Exercise description:
Would you write out every entry exactly, but without the pictures?

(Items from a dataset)
****************************************

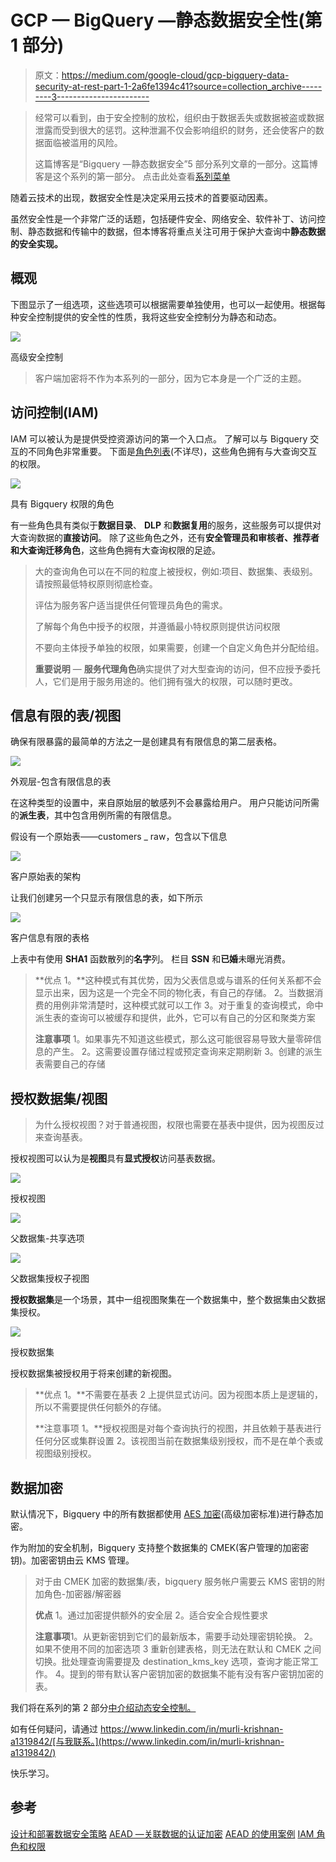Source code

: # GCP — BigQuery —静态数据安全性(第 1 部分)

> 原文：<https://medium.com/google-cloud/gcp-bigquery-data-security-at-rest-part-1-2a6fe1394c41?source=collection_archive---------3----------------------->

> 经常可以看到，由于安全控制的放松，组织由于数据丢失或数据被盗或数据泄露而受到很大的惩罚。这种泄漏不仅会影响组织的财务，还会使客户的数据面临被滥用的风险。
> 
> 这篇博客是“Bigquery —静态数据安全”5 部分系列文章的一部分。这篇博客是这个系列的第一部分。
> 点击此处查看[系列菜单](/google-cloud/gcp-bigquery-data-security-at-rest-series-menu-1e59e1793deb)

随着云技术的出现，数据安全性是决定采用云技术的首要驱动因素。

虽然安全性是一个非常广泛的话题，包括硬件安全、网络安全、软件补丁、访问控制、静态数据和传输中的数据，但本博客将重点关注可用于保护大查询中**静态数据的安全实现。**

## 概观

下图显示了一组选项，这些选项可以根据需要单独使用，也可以一起使用。根据每种安全控制提供的安全性的性质，我将这些安全控制分为静态和动态。

![](img/34cfaa93c06bdc8958cdbb3eff79f503.png)

高级安全控制

> 客户端加密将不作为本系列的一部分，因为它本身是一个广泛的主题。

## 访问控制(IAM)

IAM 可以被认为是提供受控资源访问的第一个入口点。
了解可以与 Bigquery 交互的不同角色非常重要。
下面是[角色列表](https://cloud.google.com/iam/docs/understanding-roles)(不详尽)，这些角色拥有与大查询交互的权限。

![](img/1ce295b757c40ff5c5269a37009070b5.png)

具有 Bigquery 权限的角色

有一些角色具有类似于**数据目录**、 **DLP** 和**数据复用**的服务，这些服务可以提供对大查询数据的**直接访问**。
除了这些角色之外，还有**安全管理员和审核者、**推荐者和**大查询迁移角色**，这些角色拥有大查询权限的足迹。

> 大的查询角色可以在不同的粒度上被授权，例如:项目、数据集、表级别。请按照最低特权原则彻底检查。
> 
> 评估为服务客户适当提供任何管理员角色的需求。
> 
> 了解每个角色中授予的权限，并遵循最小特权原则提供访问权限
> 
> 不要向主体授予单独的权限，如果需要，创建一个自定义角色并分配给组。
> 
> **重要说明** — **服务代理角色**确实提供了对大型查询的访问，但不应授予委托人，它们是用于服务用途的。他们拥有强大的权限，可以随时更改。

## 信息有限的表/视图

确保有限暴露的最简单的方法之一是创建具有有限信息的第二层表格。

![](img/2c8ed90ed729a1008bb34ab5d32e158f.png)

外观层-包含有限信息的表

在这种类型的设置中，来自原始层的敏感列不会暴露给用户。
用户只能访问所需的**派生表**，其中包含用例所需的有限信息。

假设有一个原始表——customers _ raw，包含以下信息

![](img/cb848f23256ea2697f7df976ed3e92bc.png)

客户原始表的架构

让我们创建另一个只显示有限信息的表，如下所示

![](img/98b1bbbaac80f09358aa173b94ee34cd.png)

客户信息有限的表格

上表中有使用 **SHA1** 函数散列的**名字**列。
栏目 **SSN** 和**已婚**未曝光消费。

> **优点
> 1。**这种模式有其优势，因为父表信息或与谱系的任何关系都不会显示出来，因为这是一个完全不同的物化表，有自己的存储。
> 2。当数据消费的用例非常清楚时，这种模式就可以工作
> 3。对于重复的查询模式，命中派生表的查询可以被缓存和提供，此外，它可以有自己的分区和聚类方案
> 
> **注意事项**
> 1。如果事先不知道这些模式，那么这可能很容易导致大量零碎信息的产生。
> 2。这需要设置存储过程或预定查询来定期刷新
> 3。创建的派生表需要自己的存储

## 授权数据集/视图

> 为什么授权视图？对于普通视图，权限也需要在基表中提供，因为视图反过来查询基表。

授权视图可以认为是**视图**具有**显式授权**访问基表数据。

![](img/dabefb7c73a729e8ea5f1a4004e2b680.png)

授权视图

![](img/ac57e9c9b918970de67221818e74be0a.png)

父数据集-共享选项

![](img/8873601437921403e0d78577a1bc695c.png)

父数据集授权子视图

**授权数据集**是一个场景，其中一组视图聚集在一个数据集中，整个数据集由父数据集授权。

![](img/ec2682026173edac176baf335f0f3a96.png)

授权数据集

授权数据集被授权用于将来创建的新视图。

> **优点
> 1。**不需要在基表
> 2 上提供显式访问。因为视图本质上是逻辑的，所以不需要提供任何额外的存储。
> 
> **注意事项
> 1。**授权视图是对每个查询执行的视图，并且依赖于基表进行任何分区或集群设置
> 2。该视图当前在数据集级别授权，而不是在单个表或视图级别授权。

## 数据加密

默认情况下，Bigquery 中的所有数据都使用 [AES 加密](https://en.wikipedia.org/wiki/Advanced_Encryption_Standard)(高级加密标准)进行静态加密。

作为附加的安全机制，Bigquery 支持整个数据集的 CMEK(客户管理的加密密钥)。加密密钥由云 KMS 管理。

> 对于由 CMEK 加密的数据集/表，bigquery 服务帐户需要云 KMS 密钥的附加角色-加密器/解密器
> 
> **优点**
> 1。通过加密提供额外的安全层
> 2。适合安全合规性要求
> 
> **注意事项**1。从更新密钥到它们的最新版本，需要手动处理密钥轮换。
> 2。如果不使用不同的加密选项
> 3 重新创建表格，则无法在默认和 CMEK 之间切换。批处理查询需要提及 destination_kms_key 选项，查询才能正常工作。
> 4。提到的带有默认客户密钥加密的数据集不能有没有客户密钥加密的表。

我们将在系列的第 2 部分[中介绍动态安全控制。](/google-cloud/gcp-bigquery-data-security-at-rest-part-2-f4e3c741c162)

如有任何疑问，请通过 https://www.linkedin.com/in/murli-krishnan-a1319842/[与我联系。](https://www.linkedin.com/in/murli-krishnan-a1319842/)

快乐学习。

## 参考

[设计和部署数据安全策略](https://services.google.com/fh/files/misc/designing_and_deploying_data_security_strategy.pdf)
[AEAD —关联数据的认证加密](https://cloud.google.com/bigquery/docs/reference/standard-sql/aead-encryption-concepts)
[AEAD 的使用案例](https://developers.google.com/tink/bind-ciphertext)
[IAM 角色和权限](https://cloud.google.com/iam/docs/understanding-roles)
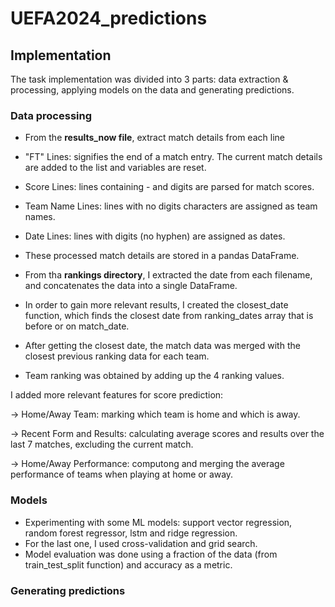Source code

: # UEFA2024_predictions

## Implementation

The task implementation was divided into 3 parts: data extraction & processing, applying models on the data and generating predictions.

### Data processing

- From the **results_now file**, extract match details from each line
- "FT" Lines: signifies the end of a match entry. The current match details are added to the list and variables are reset.
- Score Lines: lines containing - and digits are parsed for match scores.
- Team Name Lines: lines with no digits characters are assigned as team names.
- Date Lines: lines with digits (no hyphen) are assigned as dates.
- These processed match details are stored in a pandas DataFrame.


- From tha **rankings directory**, I extracted the date from each filename, and concatenates the data into a single DataFrame.
- In order to gain more relevant results, I created the closest_date function, which finds the closest date from ranking_dates array that is before or on match_date.
- After getting the closest date, the match data was merged with the closest previous ranking data for each team.
- Team ranking was obtained by adding up the 4 ranking values.

I added more relevant features for score prediction:

-> Home/Away Team: marking which team is home and which is away.

-> Recent Form and Results: calculating average scores and results over the last 7 matches, excluding the current match.

-> Home/Away Performance: computong and merging the average performance of teams when playing at home or away.

### Models
- Experimenting with some ML models: support vector regression, random forest regressor, lstm and ridge regression.
- For the last one, I used cross-validation and grid search.
- Model evaluation was done using a fraction of the data (from train_test_split function) and accuracy as a metric.

### Generating predictions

****************************************

Exercise solution:
Source code

: # GCP — BigQuery —静态数据安全性(第 1 部分)

> 原文：<https://medium.com/google-cloud/gcp-bigquery-data-security-at-rest-part-1-2a6fe1394c41?source=collection_archive---------3----------------------->

> 经常可以看到，由于安全控制的放松，组织由于数据丢失或数据被盗或数据泄露而受到很大的惩罚。这种泄漏不仅会影响组织的财务，还会使客户的数据面临被滥用的风险。
> 
> 这篇博客是“Bigquery —静态数据安全”5 部分系列文章的一部分。这篇博客是这个系列的第一部分。
> 点击此处查看[系列菜单](/google-cloud/gcp-bigquery-data-security-at-rest-series-menu-1e59e1793deb)

随着云技术的出现，数据安全性是决定采用云技术的首要驱动因素。

虽然安全性是一个非常广泛的话题，包括硬件安全、网络安全、软件补丁、访问控制、静态数据和传输中的数据，但本博客将重点关注可用于保护大查询中**静态数据的安全实现。**

## 概观

下图显示了一组选项，这些选项可以根据需要单独使用，也可以一起使用。根据每种安全控制提供的安全性的性质，我将这些安全控制分为静态和动态。

![](img/34cfaa93c06bdc8958cdbb3eff79f503.png)

高级安全控制

> 客户端加密将不作为本系列的一部分，因为它本身是一个广泛的主题。

## 访问控制(IAM)

IAM 可以被认为是提供受控资源访问的第一个入口点。
了解可以与 Bigquery 交互的不同角色非常重要。
下面是[角色列表](https://cloud.google.com/iam/docs/understanding-roles)(不详尽)，这些角色拥有与大查询交互的权限。

![](img/1ce295b757c40ff5c5269a37009070b5.png)

具有 Bigquery 权限的角色

有一些角色具有类似于**数据目录**、 **DLP** 和**数据复用**的服务，这些服务可以提供对大查询数据的**直接访问**。
除了这些角色之外，还有**安全管理员和审核者、**推荐者和**大查询迁移角色**，这些角色拥有大查询权限的足迹。

> 大的查询角色可以在不同的粒度上被授权，例如:项目、数据集、表级别。请按照最低特权原则彻底检查。
> 
> 评估为服务客户适当提供任何管理员角色的需求。
> 
> 了解每个角色中授予的权限，并遵循最小特权原则提供访问权限
> 
> 不要向主体授予单独的权限，如果需要，创建一个自定义角色并分配给组。
> 
> **重要说明** — **服务代理角色**确实提供了对大型查询的访问，但不应授予委托人，它们是用于服务用途的。他们拥有强大的权限，可以随时更改。

## 信息有限的表/视图

确保有限暴露的最简单的方法之一是创建具有有限信息的第二层表格。

![](img/2c8ed90ed729a1008bb34ab5d32e158f.png)

外观层-包含有限信息的表

在这种类型的设置中，来自原始层的敏感列不会暴露给用户。
用户只能访问所需的**派生表**，其中包含用例所需的有限信息。

假设有一个原始表——customers _ raw，包含以下信息

![](img/cb848f23256ea2697f7df976ed3e92bc.png)

客户原始表的架构

让我们创建另一个只显示有限信息的表，如下所示

![](img/98b1bbbaac80f09358aa173b94ee34cd.png)

客户信息有限的表格

上表中有使用 **SHA1** 函数散列的**名字**列。
栏目 **SSN** 和**已婚**未曝光消费。

> **优点
> 1。**这种模式有其优势，因为父表信息或与谱系的任何关系都不会显示出来，因为这是一个完全不同的物化表，有自己的存储。
> 2。当数据消费的用例非常清楚时，这种模式就可以工作
> 3。对于重复的查询模式，命中派生表的查询可以被缓存和提供，此外，它可以有自己的分区和聚类方案
> 
> **注意事项**
> 1。如果事先不知道这些模式，那么这可能很容易导致大量零碎信息的产生。
> 2。这需要设置存储过程或预定查询来定期刷新
> 3。创建的派生表需要自己的存储

## 授权数据集/视图

> 为什么授权视图？对于普通视图，权限也需要在基表中提供，因为视图反过来查询基表。

授权视图可以认为是**视图**具有**显式授权**访问基表数据。

![](img/dabefb7c73a729e8ea5f1a4004e2b680.png)

授权视图

![](img/ac57e9c9b918970de67221818e74be0a.png)

父数据集-共享选项

![](img/8873601437921403e0d78577a1bc695c.png)

父数据集授权子视图

**授权数据集**是一个场景，其中一组视图聚集在一个数据集中，整个数据集由父数据集授权。

![](img/ec2682026173edac176baf335f0f3a96.png)

授权数据集

授权数据集被授权用于将来创建的新视图。

> **优点
> 1。**不需要在基表
> 2 上提供显式访问。因为视图本质上是逻辑的，所以不需要提供任何额外的存储。
> 
> **注意事项
> 1。**授权视图是对每个查询执行的视图，并且依赖于基表进行任何分区或集群设置
> 2。该视图当前在数据集级别授权，而不是在单个表或视图级别授权。

## 数据加密

默认情况下，Bigquery 中的所有数据都使用 [AES 加密](https://en.wikipedia.org/wiki/Advanced_Encryption_Standard)(高级加密标准)进行静态加密。

作为附加的安全机制，Bigquery 支持整个数据集的 CMEK(客户管理的加密密钥)。加密密钥由云 KMS 管理。

> 对于由 CMEK 加密的数据集/表，bigquery 服务帐户需要云 KMS 密钥的附加角色-加密器/解密器
> 
> **优点**
> 1。通过加密提供额外的安全层
> 2。适合安全合规性要求
> 
> **注意事项**1。从更新密钥到它们的最新版本，需要手动处理密钥轮换。
> 2。如果不使用不同的加密选项
> 3 重新创建表格，则无法在默认和 CMEK 之间切换。批处理查询需要提及 destination_kms_key 选项，查询才能正常工作。
> 4。提到的带有默认客户密钥加密的数据集不能有没有客户密钥加密的表。

我们将在系列的第 2 部分[中介绍动态安全控制。](/google-cloud/gcp-bigquery-data-security-at-rest-part-2-f4e3c741c162)

如有任何疑问，请通过 https://www.linkedin.com/in/murli-krishnan-a1319842/[与我联系。](https://www.linkedin.com/in/murli-krishnan-a1319842/)

快乐学习。

## 参考

[设计和部署数据安全策略](https://services.google.com/fh/files/misc/designing_and_deploying_data_security_strategy.pdf)
[AEAD —关联数据的认证加密](https://cloud.google.com/bigquery/docs/reference/standard-sql/aead-encryption-concepts)
[AEAD 的使用案例](https://developers.google.com/tink/bind-ciphertext)
[IAM 角色和权限](https://cloud.google.com/iam/docs/understanding-roles)
Source code

: # UEFA2024_predictions

## Implementation

The task implementation was divided into 3 parts: data extraction & processing, applying models on the data and generating predictions.

### Data processing

- From the **results_now file**, extract match details from each line
- "FT" Lines: signifies the end of a match entry. The current match details are added to the list and variables are reset.
- Score Lines: lines containing - and digits are parsed for match scores.
- Team Name Lines: lines with no digits characters are assigned as team names.
- Date Lines: lines with digits (no hyphen) are assigned as dates.
- These processed match details are stored in a pandas DataFrame.


- From tha **rankings directory**, I extracted the date from each filename, and concatenates the data into a single DataFrame.
- In order to gain more relevant results, I created the closest_date function, which finds the closest date from ranking_dates array that is before or on match_date.
- After getting the closest date, the match data was merged with the closest previous ranking data for each team.
- Team ranking was obtained by adding up the 4 ranking values.

I added more relevant features for score prediction:

-> Home/Away Team: marking which team is home and which is away.

-> Recent Form and Results: calculating average scores and results over the last 7 matches, excluding the current match.

-> Home/Away Performance: computong and merging the average performance of teams when playing at home or away.

### Models
- Experimenting with some ML models: support vector regression, random forest regressor, lstm and ridge regression.
- For the last one, I used cross-validation and grid search.
- Model evaluation was done using a fraction of the data (from train_test_split function) and accuracy as a metric.

### Generating predictions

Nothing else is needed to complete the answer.